Huh. Somebody linked to my post on hacker news, which resulted in some interesting comments. Some of them are fairly insulting, but, hey, whatevs.
Mostly, I feel I should clarify: I tend to write a certain way on this blog. The post in question was deliberately bombastic; it was reflecting a certain frustration I often feel with Ubuntu in general (yes, I should have more appropriately titled the post, shut up). A lot of people mentioned “why didn’t I do x, or y, or z” or “He didn’t know X, y, or even Z” and my point was more, “Why doesn’t cat > /etc/motd just work?” – followed by a lot of other questions. I wouldn’t say that it was written out of nerd rage: it was more written deliberately in an inflammatory style. Yes, obviously, looking at /etc/motd would have shown me it was a symlink, and yes I could have just removed it: you’re missing the damn point. What’s the point in telling a rabbit hole story if you just fix the problem and forget about the underlying issues that cause it to begin with?
5 comments
James
2011.12.07 at 10:27 pm (UTC -4)
Fuck the haters, bro. They’re attacking the tone of the piece rather than refuting the central point. Keep up the good work.
Miklos
2011.12.08 at 3:44 am (UTC -4)
I found your post highly amusing and another glaring example of over complication in the Debian/Ubuntu distros.
tep
2011.12.09 at 5:13 pm (UTC -4)
Your message is dead on, and I *liked* the style. You called it true, they broke the “consensus paradigm” with no warning and for no good reason other than they wanted to. *And* they didn’t document it (the old man pages are still there and incorrect.)
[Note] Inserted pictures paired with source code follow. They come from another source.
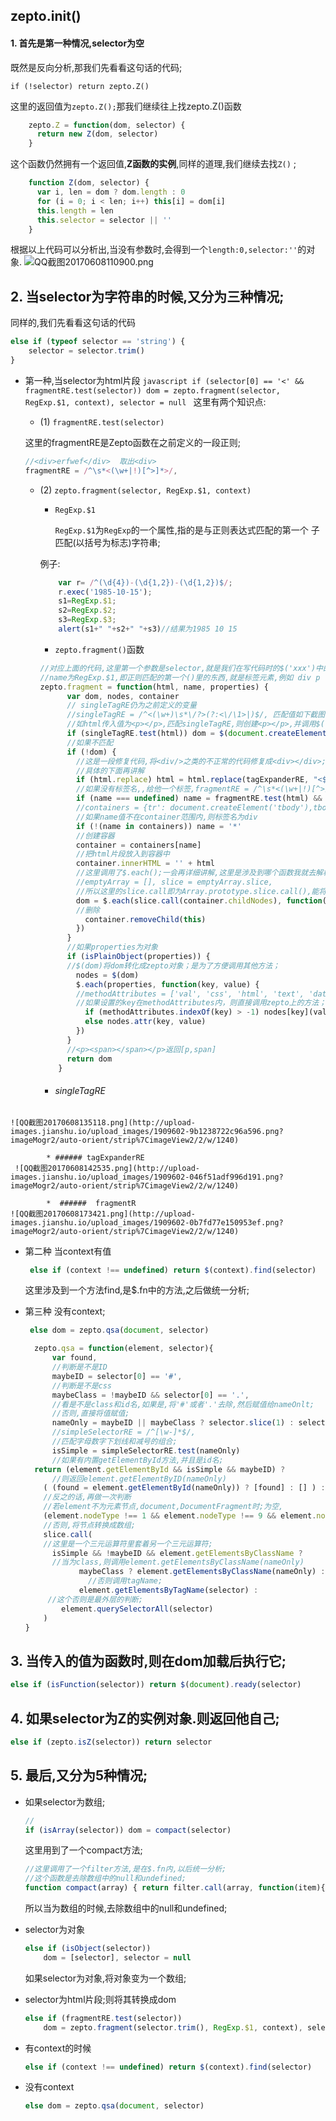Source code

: ## zepto.init()
#### 1.  首先是第一种情况,selector为空

既然是反向分析,那我们先看看这句话的代码;

`if (!selector) return zepto.Z()`
    
 这里的返回值为`zepto.Z();`那我们继续往上找zepto.Z()函数

```javascript
    zepto.Z = function(dom, selector) {
      return new Z(dom, selector)
    }
```
这个函数仍然拥有一个返回值,**Z函数的实例**,同样的道理,我们继续去找`Z()` ;   

```javascript
    function Z(dom, selector) {
      var i, len = dom ? dom.length : 0
      for (i = 0; i < len; i++) this[i] = dom[i]
      this.length = len
      this.selector = selector || ''
    }
```
根据以上代码可以分析出,当没有参数时,会得到一个`length:0,selector:''`的对象.
![QQ截图20170608110900.png](http://upload-images.jianshu.io/upload_images/1909602-a7394f13b43e4fb3.png?imageMogr2/auto-orient/strip%7CimageView2/2/w/1240)

## 2.  当selector为字符串的时候,又分为三种情况;
同样的,我们先看看这句话的代码
    
```javascript
else if (typeof selector == 'string') {
    selector = selector.trim()
}
```
  *  第一种,当selector为html片段
    ```javascript
    if (selector[0] == '<' && fragmentRE.test(selector))
          dom = zepto.fragment(selector, RegExp.$1, context), selector = null
    ```
这里有两个知识点:  

		*  (1) `fragmentRE.test(selector)`  

		这里的fragmentRE是Zepto函数在之前定义的一段正则;  

        ```javascript
        //<div>erfwef</div>  取出<div>
        fragmentRE = /^\s*<(\w+|!)[^>]*>/,
        ```

		* (2) `zepto.fragment(selector, RegExp.$1, context)`  

			*  `RegExp.$1`  
		
     			`RegExp.$1`为`RegExp`的一个属性,指的是与正则表达式匹配的第一个 子匹配(以括号为标志)字符串;  
            
     		例子:  

            ```javascript
                var r= /^(\d{4})-(\d{1,2})-(\d{1,2})$/;
                r.exec('1985-10-15');
                s1=RegExp.$1;
                s2=RegExp.$2;
                s3=RegExp.$3;
                alert(s1+" "+s2+" "+s3)//结果为1985 10 15
            ```
            * `zepto.fragment()`函数

            ```javascript
            //对应上面的代码,这里第一个参数是selector,就是我们在写代码时的$('xxx')中的xxx,
            //name为RegExp.$1,即正则匹配的第一个()里的东西,就是标签元素,例如 div p  h1等
            zepto.fragment = function(html, name, properties) {
                  var dom, nodes, container
                  // singleTagRE仍为之前定义的变量
                  //singleTagRE = /^<(\w+)\s*\/?>(?:<\/\1>|)$/, 匹配值如下截图
                  //如html传入值为<p></p>,匹配singleTagRE,则创建<p></p>,并调用$('<p></p>')
                  if (singleTagRE.test(html)) dom = $(document.createElement(RegExp.$1))
                  //如果不匹配
                  if (!dom) {
                    //这是一段修复代码,将<div/>之类的不正常的代码修复成<div></div>;
                    //具体的下面再讲解
                    if (html.replace) html = html.replace(tagExpanderRE, "<$1></$2>")
                    //如果没有标签名,,给他一个标签,fragmentRE = /^\s*<(\w+|!)[^>]*>/,
                    if (name === undefined) name = fragmentRE.test(html) && RegExp.$1
                    //containers = {tr': document.createElement('tbody'),tbody': table, 'thead': table, 'tfoot': table,td': tableRow, 'th': tableRow,'*': document.createElement('div')},
                    //如果name值不在container范围内,则标签名为div
                    if (!(name in containers)) name = '*'
                    //创建容器
                    container = containers[name]
                    //把html片段放入到容器中
                    container.innerHTML = '' + html
                    //这里调用了$.each();一会再详细讲解,这里是涉及到哪个函数我就去解析哪个函数
                    //emptyArray = [], slice = emptyArray.slice,
                    //所以这里的slice.call即为Array.prototype.slice.call(),能将具有length属性的对象转成数组;
                    dom = $.each(slice.call(container.childNodes), function(){
                    //删除
                      container.removeChild(this)
                    })
                  }
                  //如果properties为对象
                  if (isPlainObject(properties)) {
                  //$(dom)将dom转化成zepto对象；是为了方便调用其他方法；
                    nodes = $(dom)
                    $.each(properties, function(key, value) {
                    //methodAttributes = ['val', 'css', 'html', 'text', 'data', 'width', 'height', 'offset'],
                    //如果设置的key在methodAttributes内，则直接调用zepto上的方法；
                      if (methodAttributes.indexOf(key) > -1) nodes[key](value)
                      else nodes.attr(key, value)
                    })
                  }
                  //<p><span></span></p>返回[p,span]
                  return dom
        		}
            ```  
    		*   ######  singleTagRE		
    ![QQ截图20170608135118.png](http://upload-images.jianshu.io/upload_images/1909602-9b1238722c96a596.png?imageMogr2/auto-orient/strip%7CimageView2/2/w/1240) 
    
    		* ###### tagExpanderRE  
     ![QQ截图20170608142535.png](http://upload-images.jianshu.io/upload_images/1909602-046f51adf996d191.png?imageMogr2/auto-orient/strip%7CimageView2/2/w/1240)  
     
    		*  ######  fragmentR  
    ![QQ截图20170608173421.png](http://upload-images.jianshu.io/upload_images/1909602-0b7fd77e150953ef.png?imageMogr2/auto-orient/strip%7CimageView2/2/w/1240)

*  第二种 当context有值
    ```javascript
     else if (context !== undefined) return $(context).find(selector)
    ```
    这里涉及到一个方法find,是$.fn中的方法,之后做统一分析;
    
*  第三种 没有context;
    ```javascript
     else dom = zepto.qsa(document, selector)
    ```
      ```javascript
    	zepto.qsa = function(element, selector){
        	var found,
            //判断是不是ID
            maybeID = selector[0] == '#',
            //判断是不是css
            maybeClass = !maybeID && selector[0] == '.',
            //看是不是class和id名,如果是,将'#'或者'.'去除,然后赋值给nameOnlt;
            //否则,直接将值赋值;
            nameOnly = maybeID || maybeClass ? selector.slice(1) : selector,
            //simpleSelectorRE = /^[\w-]*$/,
            //匹配字母数字下划线和减号的组合;
            isSimple = simpleSelectorRE.test(nameOnly)
            //如果有内置getElementById方法,并且是id名;
        return (element.getElementById && isSimple && maybeID) ?
        	//则返回element.getElementByID(nameOnly)
          ( (found = element.getElementById(nameOnly)) ? [found] : [] ) :
          //反之的话,再做一次判断
          //若element不为元素节点,document,DocumentFragment时;为空,
          (element.nodeType !== 1 && element.nodeType !== 9 && element.nodeType !== 11) ? [] :
          //否则,将节点转换成数组;
          slice.call(
          //这里是一个三元运算符里套着另一个三元运算符;
            isSimple && !maybeID && element.getElementsByClassName ?
            //当为class,则调用element.getElementsByClassName(nameOnly) 
                  maybeClass ? element.getElementsByClassName(nameOnly) :
                    //否则调用tagName;
                  element.getElementsByTagName(selector) :
           //这个否则是最外层的判断;
              element.querySelectorAll(selector)
          )
      }
      ```

## 3. 当传入的值为函数时,则在dom加载后执行它;
```javascript
else if (isFunction(selector)) return $(document).ready(selector)
```
## 4. 如果selector为Z的实例对象.则返回他自己;
```javascript
else if (zepto.isZ(selector)) return selector
```
##  5. 最后,又分为5种情况;
* 如果selector为数组;
	```javascript
    //
    if (isArray(selector)) dom = compact(selector)
    ```
    这里用到了一个compact方法;
    ```javascript
    //这里调用了一个filter方法,是在$.fn内,以后统一分析;
    //这个函数是去除数组中的null和undefined;
    function compact(array) { return filter.call(array, function(item){ return item != null }) }
    ```
    所以当为数组的时候,去除数组中的null和undefined;
    
* selector为对象
    ```javascript
    else if (isObject(selector))
        dom = [selector], selector = null
    ```
    如果selector为对象,将对象变为一个数组;
* selector为html片段;则将其转换成dom
    ```javascript
    else if (fragmentRE.test(selector))
        dom = zepto.fragment(selector.trim(), RegExp.$1, context), selector = null
    ```
*  有context的时候
    ```javascript
    else if (context !== undefined) return $(context).find(selector)
    ```
* 没有context
    ```javascript
    else dom = zepto.qsa(document, selector)
    ```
I wholeheartedly support “out of box thinking”. But Jebus, *thinking” is part of that equation. Do what you do for a good reason, after you’ve considered the pros and cons. Do some analysis, build some consensus.
But then, I’m a curmudgeon, I’ve been suspicious of the RAM and CPU usage of every UNIX release past 4.4BSD.
jr
2012.01.01 at 2:42 pm (UTC -4)
read the blog and found myself mostly agreeing with the (heartfelt, I’m sure) points you made.
on the up-side, you needn’t worry about Xubuntu users’ opinions because, apparently, users do not exist. proof? run ‘who‘ in (XFCE) Terminal and get — nothing.
darkfader
2012.04.27 at 6:13 pm (UTC -4)
This is funny that you got flamed for pointing out what a total mess these “smart ideas” are.
Anyway, thanks. I had not dug into the issue yet since it was really awkward to see something kept messing with those files that are totally *not* in the distro turf, but normally always site-local.
I’m still pondering if I should go integrate my motd with update-motd.d or whatnot.
I guess IF I tried that I’ll find the next Ubuntu update will wipe my changes, so I rather won’t bother.
I’ve never seen such a chaotic unstructured mess.